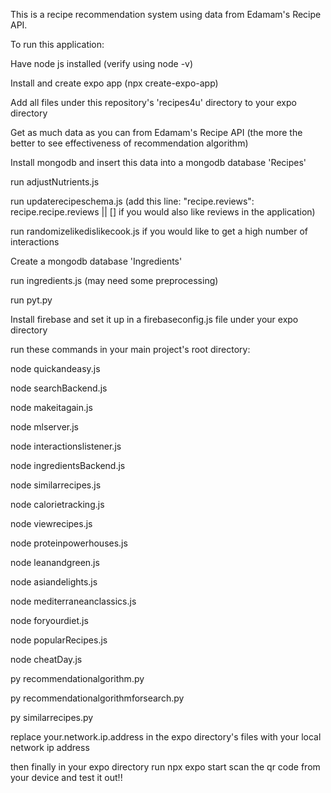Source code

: This is a recipe recommendation system using data from Edamam's Recipe API.


To run this application:

Have node js installed (verify using node -v)

Install and create expo app (npx create-expo-app)

Add all files under this repository's 'recipes4u' directory to your expo directory

Get as much data as you can from Edamam's Recipe API (the more the better to see effectiveness of recommendation algorithm)

Install mongodb and insert this data into a mongodb database 'Recipes'

run adjustNutrients.js

run updaterecipeschema.js (add this line: "recipe.reviews": recipe.recipe.reviews || [] if you would also like reviews in the application)

run randomizelikedislikecook.js if you would like to get a high number of interactions

Create a mongodb database 'Ingredients'

run ingredients.js (may need some preprocessing)

run pyt.py

Install firebase and set it up in a firebaseconfig.js file under your expo directory


run these commands in your main project's root directory:

node quickandeasy.js

node searchBackend.js

node makeitagain.js

node mlserver.js

node interactionslistener.js

node ingredientsBackend.js

node similarrecipes.js

node calorietracking.js

node viewrecipes.js

node proteinpowerhouses.js

node leanandgreen.js

node asiandelights.js

node mediterraneanclassics.js

node foryourdiet.js

node popularRecipes.js

node cheatDay.js

py recommendationalgorithm.py

py recommendationalgorithmforsearch.py

py similarrecipes.py


replace your.network.ip.address in the expo directory's files with your local network ip address

then finally in your expo directory run npx expo start
scan the qr code from your device and test it out!!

WHAT YOU SHOULD DO> Counting only lines with the word "application" in them, say how many there are in the entries above, with no other words.

RESULT OF THIS TASK> 2